The leadership of the yishuv still faced the problem of the kahal: how to make decisions binding on all groups within the Jewish community. Since the cost of being outside the communal arrangements was relatively low, minorities possessed almost a veto power. The leadership focused on the building of coalitions that were as inclusive as possible and on a political system described as an “open-ended, informal set of federative arrangements.” [57]

Even during the period of greatest crisis, the yishuv remained largely united and politically stable, in part because of the “autonomism” of the constituent bodies.[58] The acid test came in relations with the Revisionists, who eventually split with the Labor-dominated center and attempted to form their own rival bodies. But the strategy of separation proved to be self-defeating, helping Labor Zionists (primarily Mapai at the time) to delegitimize their opponents as the subverters of Jewish unity during a time of troubles.[59]

The yishuv organized itself as a “quasi-state” within the Mandate framework and established the institutions that were to dominate Israeli life. The Histadrut, or Labor Federation, grew to play a role in the economy far beyond that of an ordinary labor union. The Jewish Agency, as an organ of the World Zionist Organization, handled relations with Jewish communities abroad, represented the interests of the yishuv diplomatically, and coordinated immigration and settlement within Palestine. The bodies elected by Knesset Yisrael levied taxes and supported religious and other institutions. At the center were the political parties, which were actually ideological movements. Together with the Histadrut, the parties provided a set of institutions and services substituting for the governmental and societal infrastructure that did not exist: schools, newspapers, banks and loan funds, health-care plans, youth movements, sport clubs, housing companies, and various welfare services. Most of the new settlements were established by particular movements. The centrality of the parties in Israeli politics is not just a result of the electoral system; rather, it was the dominance of parties that shaped the electoral system.

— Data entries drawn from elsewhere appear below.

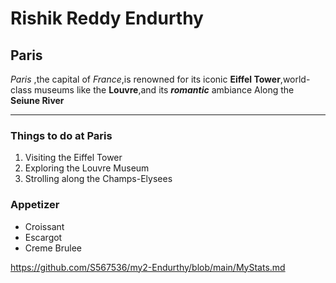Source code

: #  Rishik Reddy Endurthy 
## Paris
*Paris* ,the capital of *France*,is renowned for its iconic **Eiffel Tower**,world-class museums like the **Louvre**,and its ***romantic*** ambiance Along the **Seiune River**

---

### Things to do at Paris 

1. Visiting the Eiffel Tower
2. Exploring the Louvre Museum
3. Strolling along the Champs-Elysees

### Appetizer 
- Croissant
- Escargot
- Creme Brulee



https://github.com/S567536/my2-Endurthy/blob/main/MyStats.md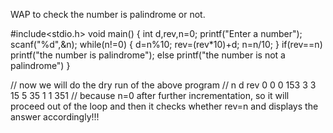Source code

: WAP to check the number is palindrome or not.

#include<stdio.h>
void main()
{
int d,rev,n=0;
printf("Enter a number");
scanf("%d",&n);
while(n!=0)
{
d=n%10;
rev=(rev*10)+d;
n=n/10;
}
if(rev==n)
printf("the number is palindrome");
else
printf("the number is not a palindrome")
}

// now we will do the dry run of the above program
//  n         d       rev
    0         0        0
    153       3        3
    15        5        35
    1         1        351
    // because n=0 after further incrementation, so it will proceed out of the loop
       and then it checks whether rev=n
       and displays the answer accordingly!!!

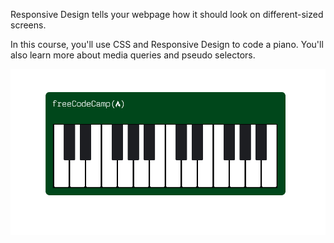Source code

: Responsive Design tells your webpage how it should look on different-sized screens.

In this course, you'll use CSS and Responsive Design to code a piano. You'll also learn more about media queries and pseudo selectors.

![alt text](image.png)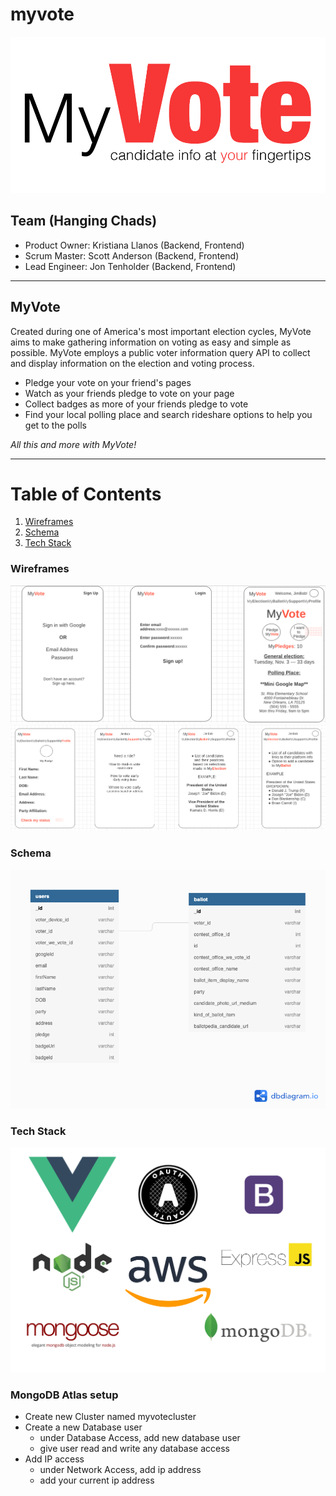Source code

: # myvote

![MyVote Logo](assets/myvote_lg.png)

<!-- # MyVote
### Candidate information at your fingertips -->

## Team (Hanging Chads)

- Product Owner: Kristiana Llanos (Backend, Frontend)
- Scrum Master: Scott Anderson (Backend, Frontend)
- Lead Engineer: Jon Tenholder (Backend, Frontend)

---

## MyVote

Created during one of America's most important election cycles, MyVote aims to make gathering information on voting as easy and simple as possible. MyVote employs a public voter information query API to collect and display information on the election and voting process.

- Pledge your vote on your friend's pages
- Watch as your friends pledge to vote on your page
- Collect badges as more of your friends pledge to vote
- Find your local polling place and search rideshare options to help you get to the polls

_All this and more with MyVote!_

---

# Table of Contents

1. [Wireframes](#wireframes)
2. [Schema](#schema)
3. [Tech Stack](#tech-stack)

### Wireframes

![MyVote Wireframe1](assets/wireframe1.png)
![MyVote Wireframe1](assets/wireframe2.png)

### Schema

![Schema](assets/myVote_schema.png)

### Tech Stack

![MyVote Tech_stack](assets/myVote_techstack.jpg)


### MongoDB Atlas setup

- Create new Cluster named myvotecluster
- Create a new Database user
  - under Database Access, add new database user
  - give user read and write any database access
- Add IP access
  - under Network Access, add ip address
  - add your current ip address
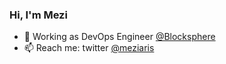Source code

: ### Hi, I'm Mezi

- 🔭 Working as DevOps Engineer [@Blocksphere](https://blocksphere.id/)
- 📫 Reach me: twitter [@meziaris](https://twitter.com/meziaris)
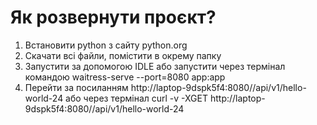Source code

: # Як розвернути проєкт?

1. Встановити python з сайту python.org
2. Скачати всі файли, помістити в окрему папку
3. Запустити за допомогою IDLE або запустити через термінал командою waitress-serve --port=8080 app:app 
4. Перейти за посиланням 
http://laptop-9dspk5f4:8080//api/v1/hello-world-24 
або 
через термінал curl -v -XGET http://laptop-9dspk5f4:8080//api/v1/hello-world-24
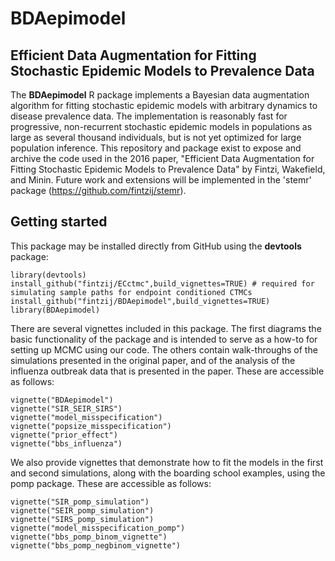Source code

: <!-- README.md is generated from README.Rmd. Please edit that file -->
BDAepimodel
===========

Efficient Data Augmentation for Fitting Stochastic Epidemic Models to Prevalence Data
-------------------------------------------------------------------------------------

The **BDAepimodel** R package implements a Bayesian data augmentation algorithm for fitting stochastic epidemic models with arbitrary dynamics to disease prevalence data. The implementation is reasonably fast for progressive, non-recurrent stochastic epidemic models in populations as large as several thousand individuals, but is not yet optimized for large population inference. This repository and package exist to expose and archive the code used in the 2016 paper, "Efficient Data Augmentation for Fitting Stochastic Epidemic Models to Prevalence Data" by Fintzi, Wakefield, and Minin. Future work and extensions will be implemented in the 'stemr' package (<https://github.com/fintzij/stemr>).

Getting started
---------------

This package may be installed directly from GitHub using the **devtools** package:

    library(devtools)
    install_github("fintzij/ECctmc",build_vignettes=TRUE) # required for simulating sample paths for endpoint conditioned CTMCs
    install_github("fintzij/BDAepimodel",build_vignettes=TRUE) 
    library(BDAepimodel)

There are several vignettes included in this package. The first diagrams the basic functionality of the package and is intended to serve as a how-to for setting up MCMC using our code. The others contain walk-throughs of the simulations presented in the original paper, and of the analysis of the influenza outbreak data that is presented in the paper. These are accessible as follows:

    vignette("BDAepimodel") 
    vignette("SIR_SEIR_SIRS")
    vignette("model_misspecification")
    vignette("popsize_misspecification")
    vignette("prior_effect")
    vignette("bbs_influenza")
    
We also provide vignettes that demonstrate how to fit the models in the first and second simulations, along with the boarding school examples, using the pomp package. These are accessible as follows:

    vignette("SIR_pomp_simulation")
    vignette("SEIR_pomp_simulation")
    vignette("SIRS_pomp_simulation")
    vignette("model_misspecification_pomp")
    vignette("bbs_pomp_binom_vignette")
    vignette("bbs_pomp_negbinom_vignette")
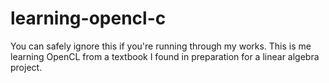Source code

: # learning-opencl-c
You can safely ignore this if you're running through my works.  This is me learning OpenCL from a textbook I found in preparation for a linear algebra project.
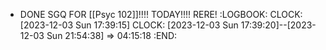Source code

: - DONE SGQ FOR [[Psyc 102]]!!!! TODAY!!!! RERE!
  :LOGBOOK:
  CLOCK: [2023-12-03 Sun 17:39:15]
  CLOCK: [2023-12-03 Sun 17:39:20]--[2023-12-03 Sun 21:54:38] =>  04:15:18
  :END: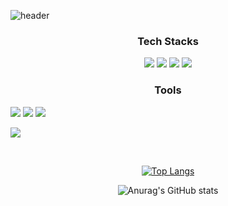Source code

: ![header](https://capsule-render.vercel.app/api?type=venom&height=300&color=gradient&text=Kihyun's%20World!&textBg=false&fontAlignY=50&fontSize=50&descAlignY=50&reversal=false)



<div align=center><h3>Tech Stacks</h3></div>
<div align=center>
  <img src="https://img.shields.io/badge/javascript-20232a.svg?style=for-the-badge&logo=javascript&logoColor=F7DF1E" />
  <img src="https://img.shields.io/badge/react-20232a.svg?style=for-the-badge&logo=react&logoColor=61DAFB" />
  <img src="https://img.shields.io/badge/html-20232a.svg?style=for-the-badge&logo=html&logoColor=E34F26" />
  <img src="https://img.shields.io/badge/css-20232a.svg?style=for-the-badge&logo=css&logoColor=1572B6" />
</div>

<div align=center><h3>Tools</h3></div>
  <img src="https://img.shields.io/badge/git-20232a.svg?style=for-the-badge&logo=javascript&logoColor=F05032" />
  <img src="https://img.shields.io/badge/github-20232a.svg?style=for-the-badge&logo=javascript&logoColor=181717" />
  <img src="https://img.shields.io/badge/notion-20232a.svg?style=for-the-badge&logo=javascript&logoColor=000000" />
</div>



<a href="https://kihyunkim001.notion.site/763d56f2f8824662bd6ec3a8d51a6c8a" target="_blank"><img src="http://www.w3.org/2000/svg?style=뱃지모양&logo=로고&logoColor=로고색상"/></a>

<br/>
<div align=center>

[![Top Langs](https://github-readme-stats.vercel.app/api/top-langs/?username=Dustyspac&layout=compact&theme=dracula)](https://github.com/Dustyspac/github-readme-stats)



![Anurag's GitHub stats](https://github-readme-stats.vercel.app/api?username=Dustyspac&show_icons=true&theme=dracula)
</div> 
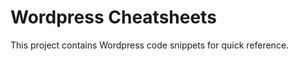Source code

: Wordpress Cheatsheets
=====================

This project contains Wordpress code snippets for quick reference. 
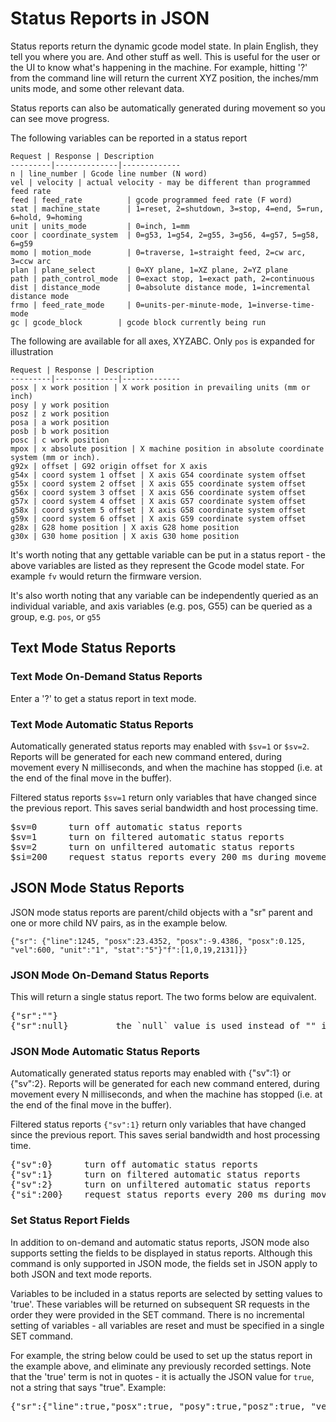 # Status Reports in JSON
Status reports return the dynamic gcode model state. In plain English, they tell you where you are. And other stuff as well. This is useful for the user or the UI to know what's happening in the machine. For example, hitting '?' from the command line will return the current XYZ position, the inches/mm units mode, and some other relevant data.

Status reports can also be automatically generated during movement so you can see move progress. 

The following variables can be reported in a status report

	Request | Response | Description
	---------|--------------|-------------
	n | line_number | Gcode line number (N word)
	vel | velocity | actual velocity - may be different than programmed feed rate 
	feed | feed_rate          | gcode programmed feed rate (F word) 
	stat | machine_state      | 1=reset, 2=shutdown, 3=stop, 4=end, 5=run, 6=hold, 9=homing 
	unit | units_mode         | 0=inch, 1=mm
	coor | coordinate_system  | 0=g53, 1=g54, 2=g55, 3=g56, 4=g57, 5=g58, 6=g59
	momo | motion_mode        | 0=traverse, 1=straight feed, 2=cw arc, 3=ccw arc
	plan | plane_select       | 0=XY plane, 1=XZ plane, 2=YZ plane
	path | path_control_mode  | 0=exact stop, 1=exact path, 2=continuous
	dist | distance_mode      | 0=absolute distance mode, 1=incremental distance mode
	frmo | feed_rate_mode     | 0=units-per-minute-mode, 1=inverse-time-mode
	gc | gcode_block        | gcode block currently being run

The following are available for all axes, XYZABC. Only `pos` is expanded for illustration

	Request | Response | Description
	---------|--------------|-------------
	posx | x work position | X work position in prevailing units (mm or inch) 
	posy | y work position
	posz | z work position
	posa | a work position
	posb | b work position
	posc | c work position
	mpox | x absolute position | X machine position in absolute coordinate system (mm or inch).
	g92x | offset | G92 origin offset for X axis
	g54x | coord system 1 offset | X axis G54 coordinate system offset
	g55x | coord system 2 offset | X axis G55 coordinate system offset
	g56x | coord system 3 offset | X axis G56 coordinate system offset
	g57x | coord system 4 offset | X axis G57 coordinate system offset
	g58x | coord system 5 offset | X axis G58 coordinate system offset
	g59x | coord system 6 offset | X axis G59 coordinate system offset
	g28x | G28 home position | X axis G28 home position
	g30x | G30 home position | X axis G30 home position

It's worth noting that any gettable variable can be put in a status report - the above variables are listed as they represent the Gcode model state. For example `fv` would return the firmware version.

It's also worth noting that any variable can be independently queried as an individual variable, and axis variables (e.g. pos, G55) can be queried as a group, e.g. `pos`, or `g55`

## Text Mode Status Reports
### Text Mode On-Demand Status Reports
Enter a '?' to get a status report in text mode.

### Text Mode Automatic Status Reports
Automatically generated status reports may enabled with `$sv=1` or `$sv=2`. Reports will be generated for each new command entered, during movement every N milliseconds, and when the machine has stopped (i.e. at the end of the final move in the buffer).

Filtered status reports `$sv=1` return only variables that have changed since the previous report. This saves serial bandwidth and host processing time.
<pre>
$sv=0      turn off automatic status reports
$sv=1      turn on filtered automatic status reports
$sv=2      turn on unfiltered automatic status reports
$si=200    request status reports every 200 ms during movement
</pre> 

## JSON Mode Status Reports
JSON mode status reports are parent/child objects with a "sr" parent and one or more child NV pairs, as in the example below.<br> 

    {"sr": {"line":1245, "posx":23.4352, "posx":-9.4386, "posx":0.125, "vel":600, "unit":"1", "stat":"5"}"f":[1,0,19,2131]}}

### JSON Mode On-Demand Status Reports
This will return a single status report. The two forms below are equivalent.
<pre>
{"sr":""}
{"sr":null}         the `null` value is used instead of "" in this case. Either are accepted.
</pre> 

### JSON Mode Automatic Status Reports
Automatically generated status reports may enabled with {"sv":1} or {"sv":2}. Reports will be generated for each new command entered, during movement every N milliseconds, and when the machine has stopped (i.e. at the end of the final move in the buffer).

Filtered status reports `{"sv":1}` return only variables that have changed since the previous report. This saves serial bandwidth and host processing time.
<pre>
{"sv":0}      turn off automatic status reports
{"sv":1}      turn on filtered automatic status reports
{"sv":2}      turn on unfiltered automatic status reports
{"si":200}    request status reports every 200 ms during movement
</pre> 

### Set Status Report Fields
In addition to on-demand and automatic status reports, JSON mode also supports setting the fields to be displayed in status reports. Although this command is only supported in JSON mode, the fields set in JSON apply to both JSON and text mode reports.

Variables to be included in a status reports are selected by setting values to 'true'. These variables will be returned on subsequent SR requests in the order they were provided in the SET command. There is no incremental setting of variables - all variables are reset and must be specified in a single SET command. 

For example, the string below could be used to set up the status report in the example above, and eliminate any previously recorded settings. Note that the 'true' term is not in quotes - it is actually the JSON value for `true`, not a string that says "true". Example:
<pre>
{"sr":{"line":true,"posx":true, "posy":true,"posz":true, "vel":true, "unit":true, "stat":true}}
</pre>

Observers have noted the similarity of pre-state Jewish politics to consociationalism, or to similar concepts of “compound polity” or “segmented pluralism.” [60] Society is organized into separate camps, each with its own institutions, that share power and distribute benefits proportionately by a process of bargaining and coalition-building. In the yishuv, Labor Zionists were forced to share power despite their central position; grand coalitions (or more than minimal winning coalitions) rather than simple majority rule was the practice; the political system was multidimensional, being split along several axes; there was separation of power between competing authorities; and representation was proportional.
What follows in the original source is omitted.